Oh and yes you should buy IP65 or IP68 waterproof.. Not that 12 volts are that dangerous.. But it willl prevent oxidation in the connectors.


----------



## Rahms (3 May 2015)

zozo said:


> But i see my Elodea and myriophyllum brasiliensis do this. Making longer internodes which get shorter the more they reach the top of aquarium. So if you have stem plants and want to keep them bushy you might have a problem there.



This is what stems do in lowish light anyways, without night time illumination. Lower light means less dense growth, and light intensity increases towards the surface.


----------



## zozo (3 May 2015)

Rahms said:


> This is what stems do in lowish light anyways, without night time illumination. Lower light means less dense growth, and light intensity increases towards the surface.



Yup and i see them realy shoot towards the light, i have seen the myriophyllum brasiliensis growing 2 inches in 3 days, making longer internodes. 

Thursday last week.




Today




Realy rocketing.


----------



## tam (3 May 2015)

I've a grobeam 600 on 100% for 12 hours a day over a 70l tank, no algae but nearly 100% coverage of floating plants.

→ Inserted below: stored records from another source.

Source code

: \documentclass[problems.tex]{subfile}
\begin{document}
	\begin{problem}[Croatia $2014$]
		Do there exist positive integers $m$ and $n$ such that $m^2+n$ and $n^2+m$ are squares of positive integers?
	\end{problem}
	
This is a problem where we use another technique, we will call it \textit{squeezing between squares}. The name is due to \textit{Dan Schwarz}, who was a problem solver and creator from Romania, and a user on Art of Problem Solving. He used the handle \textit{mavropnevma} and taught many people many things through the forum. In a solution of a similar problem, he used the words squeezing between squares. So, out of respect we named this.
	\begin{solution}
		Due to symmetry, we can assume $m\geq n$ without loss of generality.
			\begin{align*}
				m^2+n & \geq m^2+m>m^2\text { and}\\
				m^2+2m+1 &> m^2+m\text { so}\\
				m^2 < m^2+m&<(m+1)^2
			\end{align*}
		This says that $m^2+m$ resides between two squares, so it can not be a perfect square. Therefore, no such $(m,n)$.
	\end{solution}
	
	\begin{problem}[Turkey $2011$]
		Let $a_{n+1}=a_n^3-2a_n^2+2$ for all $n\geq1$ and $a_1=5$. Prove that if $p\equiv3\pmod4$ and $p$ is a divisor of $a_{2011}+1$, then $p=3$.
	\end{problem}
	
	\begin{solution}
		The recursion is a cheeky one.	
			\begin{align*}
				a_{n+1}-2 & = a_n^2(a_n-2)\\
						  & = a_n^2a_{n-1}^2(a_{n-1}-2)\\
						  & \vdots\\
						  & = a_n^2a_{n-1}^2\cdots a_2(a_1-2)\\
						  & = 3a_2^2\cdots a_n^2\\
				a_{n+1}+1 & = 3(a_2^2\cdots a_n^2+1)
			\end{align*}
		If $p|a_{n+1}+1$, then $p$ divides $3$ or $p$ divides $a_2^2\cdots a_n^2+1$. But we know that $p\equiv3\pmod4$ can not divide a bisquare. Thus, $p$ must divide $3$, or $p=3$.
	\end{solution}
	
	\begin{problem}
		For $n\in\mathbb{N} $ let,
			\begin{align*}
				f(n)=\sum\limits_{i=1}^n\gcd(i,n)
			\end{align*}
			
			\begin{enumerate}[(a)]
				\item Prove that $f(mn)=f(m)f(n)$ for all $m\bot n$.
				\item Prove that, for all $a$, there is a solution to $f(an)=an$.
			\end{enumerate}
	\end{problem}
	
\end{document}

Most of my plants are anubias/javafern/crypt/buce but I think it might be stunting my Rotala Rotundifolia which doesn't seem to be growing much at all - I don't think its a fert thing as the floating plants are going crazy.


----------



## dw1305 (3 May 2015)

Hi all, 





Eugine Thomas said:


> I was thinking of a super-low-Par LED strip. Would this work? Where would I buy a waterproof one? Can anyone think of an alternative solution? Thanks.


You need sufficient light intensity to reach <"light compensation point">, if you don't then it doesn't matter how long you run the lights for, the plants won't be able to grow.





tam said:


> I've a grobeam 600 on 100% for 12 hours a day over a 70l tank, no algae but nearly 100% coverage of floating plants.


Same for me, I have my tanks on a 12 hour day, all with a covering of floaters.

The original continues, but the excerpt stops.